In anticipation of a long-awaited Nebraska Department of Environmental Quality's (DEQ) public hearing on TransCanada's proposed Keystone XL (KXL) oil pipeline, the American Petroleum Institute (API) on Tuesday urged President Obama to approve the project. The DEQ's final hearing is scheduled to begin at 6 p.m. Central time Tuesday in Albion, Neb. On Oct. 30, 2012, the agency released its draft report on a revised KXL route that avoids the environmentally sensitive Sand Hills region in northeastern Nebraska.
"With today's final [Nebraska] public hearing, the DEQ can conclude deliberations on this project," said API Central Region Director John Kerekes in a conference call with reporters Tuesday morning.
Kerekes pointed out the conclusion of the DEQ process will clear the way for Nebraska Gov. Dave Heinemann to decide on whether to accept or reject TransCanada's revised proposal. DEQ will incorporate its responses to comments collected from the public hearing processs into its final evaluation report, which it will then forward to the Republican governor. Heinemann will have 30 days to decide on whether to accept the final report, and API anticipates a favorable decision. A pro-KXL decision by Heinemann would then go to the U.S. Department of State and the White House, which API hopes will conclude that the pipeline is in the national interest.
"This will conclude the longest pipeline application deliberation in history, which, with Nebraska's expected support we believe, will result in final approval for the project to commence," Kerekes said.
"This pipeline application application has been the most studied in history. It is now time to wrap this study up, hold this final hearing, issue a report to the Governor, then let the Governor communicate to the federal government the decision on behalf of the State of Nebraska. Then, let's get the pipeline approved in Washington."

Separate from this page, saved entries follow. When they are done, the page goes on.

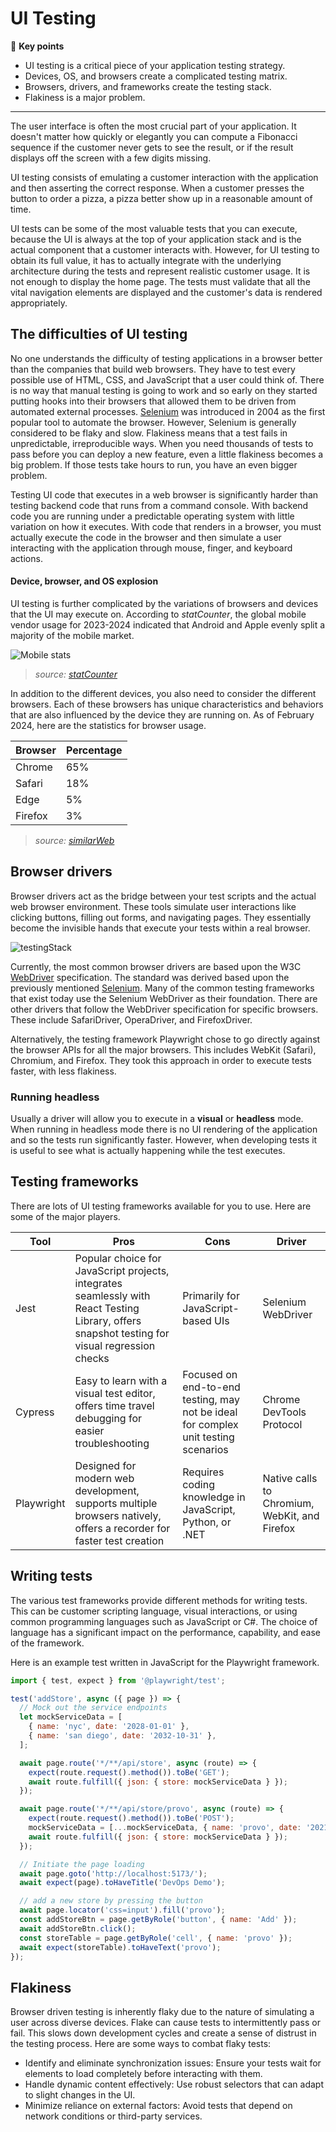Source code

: # UI Testing

🔑 **Key points**

- UI testing is a critical piece of your application testing strategy.
- Devices, OS, and browsers create a complicated testing matrix.
- Browsers, drivers, and frameworks create the testing stack.
- Flakiness is a major problem.

---

The user interface is often the most crucial part of your application. It doesn't matter how quickly or elegantly you can compute a Fibonacci sequence if the customer never gets to see the result, or if the result displays off the screen with a few digits missing.

UI testing consists of emulating a customer interaction with the application and then asserting the correct response. When a customer presses the button to order a pizza, a pizza better show up in a reasonable amount of time.

UI tests can be some of the most valuable tests that you can execute, because the UI is always at the top of your application stack and is the actual component that a customer interacts with. However, for UI testing to obtain its full value, it has to actually integrate with the underlying architecture during the tests and represent realistic customer usage. It is not enough to display the home page. The tests must validate that all the vital navigation elements are displayed and the customer's data is rendered appropriately.

## The difficulties of UI testing

No one understands the difficulty of testing applications in a browser better than the companies that build web browsers. They have to test every possible use of HTML, CSS, and JavaScript that a user could think of. There is no way that manual testing is going to work and so early on they started putting hooks into their browsers that allowed them to be driven from automated external processes. [Selenium](https://www.selenium.dev/) was introduced in 2004 as the first popular tool to automate the browser. However, Selenium is generally considered to be flaky and slow. Flakiness means that a test fails in unpredictable, irreproducible ways. When you need thousands of tests to pass before you can deploy a new feature, even a little flakiness becomes a big problem. If those tests take hours to run, you have an even bigger problem.

Testing UI code that executes in a web browser is significantly harder than testing backend code that runs from a command console. With backend code you are running under a predictable operating system with little variation on how it executes. With code that renders in a browser, you must actually execute the code in the browser and then simulate a user interacting with the application through mouse, finger, and keyboard actions.

#### Device, browser, and OS explosion

UI testing is further complicated by the variations of browsers and devices that the UI may execute on. According to _statCounter_, the global mobile vendor usage for 2023-2024 indicated that Android and Apple evenly split a majority of the mobile market.

![Mobile stats](mobileStats.png)

> _source: [statCounter](https://gs.statcounter.com/vendor-market-share/mobile/worldwide)_

In addition to the different devices, you also need to consider the different browsers. Each of these browsers has unique characteristics and behaviors that are also influenced by the device they are running on. As of February 2024, here are the statistics for browser usage.

| Browser | Percentage |
| ------- | ---------- |
| Chrome  | 65%        |
| Safari  | 18%        |
| Edge    | 5%         |
| Firefox | 3%         |

> _source: [similarWeb](https://www.similarweb.com/browsers/)_

## Browser drivers

Browser drivers act as the bridge between your test scripts and the actual web browser environment. These tools simulate user interactions like clicking buttons, filling out forms, and navigating pages. They essentially become the invisible hands that execute your tests within a real browser.

![testingStack](testingStack.png)

Currently, the most common browser drivers are based upon the W3C [WebDriver](https://www.w3.org/TR/webdriver2/) specification. The standard was derived based upon the previously mentioned [Selenium](https://www.selenium.dev/). Many of the common testing frameworks that exist today use the Selenium WebDriver as their foundation. There are other drivers that follow the WebDriver specification for specific browsers. These include SafariDriver, OperaDriver, and FirefoxDriver.

Alternatively, the testing framework Playwright chose to go directly against the browser APIs for all the major browsers. This includes WebKit (Safari), Chromium, and Firefox. They took this approach in order to execute tests faster, with less flakiness.

### Running headless

Usually a driver will allow you to execute in a **visual** or **headless** mode. When running in headless mode there is no UI rendering of the application and so the tests run significantly faster. However, when developing tests it is useful to see what is actually happening while the test executes.

## Testing frameworks

There are lots of UI testing frameworks available for you to use. Here are some of the major players.

| Tool       | Pros                                                                                                                                           | Cons                                                                               | Driver                                        |
| ---------- | ---------------------------------------------------------------------------------------------------------------------------------------------- | ---------------------------------------------------------------------------------- | --------------------------------------------- |
| Jest       | Popular choice for JavaScript projects, integrates seamlessly with React Testing Library, offers snapshot testing for visual regression checks | Primarily for JavaScript-based UIs                                                 | Selenium WebDriver                            |
| Cypress    | Easy to learn with a visual test editor, offers time travel debugging for easier troubleshooting                                               | Focused on end-to-end testing, may not be ideal for complex unit testing scenarios | Chrome DevTools Protocol                      |
| Playwright | Designed for modern web development, supports multiple browsers natively, offers a recorder for faster test creation                           | Requires coding knowledge in JavaScript, Python, or .NET                           | Native calls to Chromium, WebKit, and Firefox |

## Writing tests

The various test frameworks provide different methods for writing tests. This can be customer scripting language, visual interactions, or using common programming languages such as JavaScript or C#. The choice of language has a significant impact on the performance, capability, and ease of the framework.

Here is an example test written in JavaScript for the Playwright framework.

```js
import { test, expect } from '@playwright/test';

test('addStore', async ({ page }) => {
  // Mock out the service endpoints
  let mockServiceData = [
    { name: 'nyc', date: '2028-01-01' },
    { name: 'san diego', date: '2032-10-31' },
  ];

  await page.route('*/**/api/store', async (route) => {
    expect(route.request().method()).toBe('GET');
    await route.fulfill({ json: { store: mockServiceData } });
  });

  await page.route('*/**/api/store/provo', async (route) => {
    expect(route.request().method()).toBe('POST');
    mockServiceData = [...mockServiceData, { name: 'provo', date: '2021-10-31' }];
    await route.fulfill({ json: { store: mockServiceData } });
  });

  // Initiate the page loading
  await page.goto('http://localhost:5173/');
  await expect(page).toHaveTitle('DevOps Demo');

  // add a new store by pressing the button
  await page.locator('css=input').fill('provo');
  const addStoreBtn = page.getByRole('button', { name: 'Add' });
  await addStoreBtn.click();
  const storeTable = page.getByRole('cell', { name: 'provo' });
  await expect(storeTable).toHaveText('provo');
});
```

## Flakiness

Browser driven testing is inherently flaky due to the nature of simulating a user across diverse devices. Flake can cause tests to intermittently pass or fail. This slows down development cycles and create a sense of distrust in the testing process. Here are some ways to combat flaky tests:

- Identify and eliminate synchronization issues: Ensure your tests wait for elements to load completely before interacting with them.
- Handle dynamic content effectively: Use robust selectors that can adapt to slight changes in the UI.
- Minimize reliance on external factors: Avoid tests that depend on network conditions or third-party services.
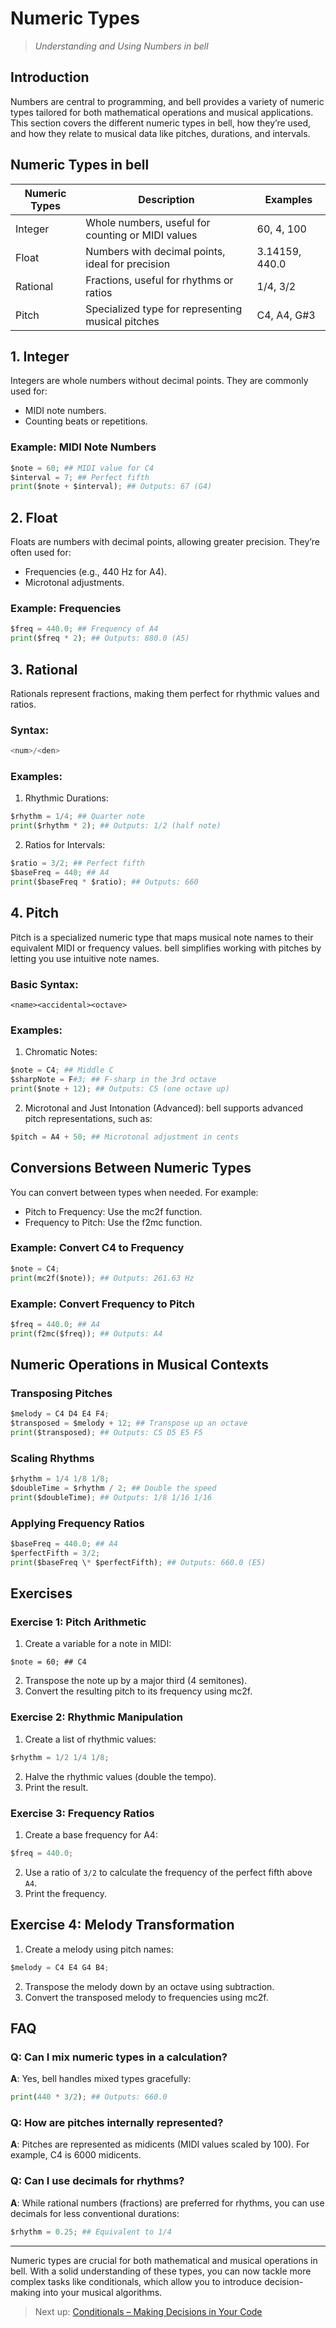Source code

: # Numeric Types

> _Understanding and Using Numbers in bell_

## Introduction

Numbers are central to programming, and bell provides a variety of numeric types tailored for both mathematical operations and musical applications. This section covers the different numeric types in bell, how they’re used, and how they relate to musical data like pitches, durations, and intervals.

## Numeric Types in bell

| Numeric Types | Description                                       | Examples       |
| --- | --- | --- |
| Integer       | Whole numbers, useful for counting or MIDI values | 60, 4, 100     |
| Float         | Numbers with decimal points, ideal for precision  | 3.14159, 440.0 |
| Rational      | Fractions, useful for rhythms or ratios           | 1/4, 3/2       |
| Pitch         | Specialized type for representing musical pitches | C4, A4, G#3    |

## 1. Integer

Integers are whole numbers without decimal points. They are commonly used for:

- MIDI note numbers.
- Counting beats or repetitions.

### Example: MIDI Note Numbers

```py
$note = 60; ## MIDI value for C4
$interval = 7; ## Perfect fifth
print($note + $interval); ## Outputs: 67 (G4)
```

## 2. Float

Floats are numbers with decimal points, allowing greater precision. They’re often used for:

- Frequencies (e.g., 440 Hz for A4).
- Microtonal adjustments.

### Example: Frequencies

```py
$freq = 440.0; ## Frequency of A4
print($freq * 2); ## Outputs: 880.0 (A5)
```

## 3. Rational

Rationals represent fractions, making them perfect for rhythmic values and ratios.

### Syntax:

```py
<num>/<den>
```

### Examples:

1. Rhythmic Durations:

```py
$rhythm = 1/4; ## Quarter note
print($rhythm * 2); ## Outputs: 1/2 (half note)
```

2. Ratios for Intervals:

```py
$ratio = 3/2; ## Perfect fifth
$baseFreq = 440; ## A4
print($baseFreq * $ratio); ## Outputs: 660
```

## 4. Pitch

Pitch is a specialized numeric type that maps musical note names to their equivalent MIDI or frequency values. bell simplifies working with pitches by letting you use intuitive note names.

### Basic Syntax:

```
<name><accidental><octave>
```

### Examples:

1. Chromatic Notes:

```py
$note = C4; ## Middle C
$sharpNote = F#3; ## F-sharp in the 3rd octave
print($note + 12); ## Outputs: C5 (one octave up)
```

2. Microtonal and Just Intonation (Advanced): bell supports advanced pitch representations, such as:

```py
$pitch = A4 + 50; ## Microtonal adjustment in cents
```

## Conversions Between Numeric Types

You can convert between types when needed. For example:

- Pitch to Frequency: Use the mc2f function.
- Frequency to Pitch: Use the f2mc function.

### Example: Convert C4 to Frequency

```py
$note = C4;
print(mc2f($note)); ## Outputs: 261.63 Hz
```

### Example: Convert Frequency to Pitch

```py
$freq = 440.0; ## A4
print(f2mc($freq)); ## Outputs: A4
```

## Numeric Operations in Musical Contexts

### Transposing Pitches

```py
$melody = C4 D4 E4 F4;
$transposed = $melody + 12; ## Transpose up an octave
print($transposed); ## Outputs: C5 D5 E5 F5
```

### Scaling Rhythms

```py
$rhythm = 1/4 1/8 1/8;
$doubleTime = $rhythm / 2; ## Double the speed
print($doubleTime); ## Outputs: 1/8 1/16 1/16
```

### Applying Frequency Ratios

```py
$baseFreq = 440.0; ## A4
$perfectFifth = 3/2;
print($baseFreq \* $perfectFifth); ## Outputs: 660.0 (E5)
```

## Exercises

### Exercise 1: Pitch Arithmetic

1. Create a variable for a note in MIDI:

```
$note = 60; ## C4
```

2. Transpose the note up by a major third (4 semitones).
3. Convert the resulting pitch to its frequency using mc2f.

### Exercise 2: Rhythmic Manipulation

1. Create a list of rhythmic values:

```py
$rhythm = 1/2 1/4 1/8;
```

2. Halve the rhythmic values (double the tempo).
3. Print the result.

### Exercise 3: Frequency Ratios

1. Create a base frequency for A4:

```py
$freq = 440.0;
```

2. Use a ratio of `3/2` to calculate the frequency of the perfect fifth above `A4`.
3. Print the frequency.

## Exercise 4: Melody Transformation

1. Create a melody using pitch names:

```py
$melody = C4 E4 G4 B4;
```

2. Transpose the melody down by an octave using subtraction.
3. Convert the transposed melody to frequencies using mc2f.

## FAQ

### Q: Can I mix numeric types in a calculation?

**A**: Yes, bell handles mixed types gracefully:

```py
print(440 * 3/2); ## Outputs: 660.0
```

### Q: How are pitches internally represented?

**A**: Pitches are represented as midicents (MIDI values scaled by 100). For example, C4 is 6000 midicents.

### Q: Can I use decimals for rhythms?

**A**: While rational numbers (fractions) are preferred for rhythms, you can use decimals for less conventional durations:

```py
$rhythm = 0.25; ## Equivalent to 1/4
```

---

Numeric types are crucial for both mathematical and musical operations in bell. With a solid understanding of these types, you can now tackle more complex tasks like conditionals, which allow you to introduce decision-making into your musical algorithms.

> Next up: [Conditionals – Making Decisions in Your Code](16_conditionals.md)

API Downstream Manager Cindy Schild noted the $7 billion project, which would carry diluted bitumen from Canada's Oil Sands to U.S. Gulf Coast refineries, would spur the creation of 20,000 jobs in transportation, manufacturing and the building trades during construction in addition to permanent operations and maintenance jobs after completion.
"[I]n the longer term, oil sands development broadly will provide a major ongoing, job-creating stimulus to our entire economy as the dollars we spend for Canada's oil are returned to us in purchases of American goods and services," Schild added. "Nearly 90 cents of every dollar we spend in Canada are turned around and spent by Canadians here in the U.S."
Schild also reminded reporters that U.S. refineries have invested billions of dollars on upgrades to process heavier crudes in an efficient and environmentally responsible manner. In addition, she said that polls conducted by API and other organizations have consistently shown broad public support for KXL as a means of advancing energy security.
API cites the following polls showing Americans' support for KXL:
"[KXL] could help reduce our dependency on oil from less stable parts of the world and contribute to achieving self-sufficiency in transportation fuels in as few as 12 years," Schild said.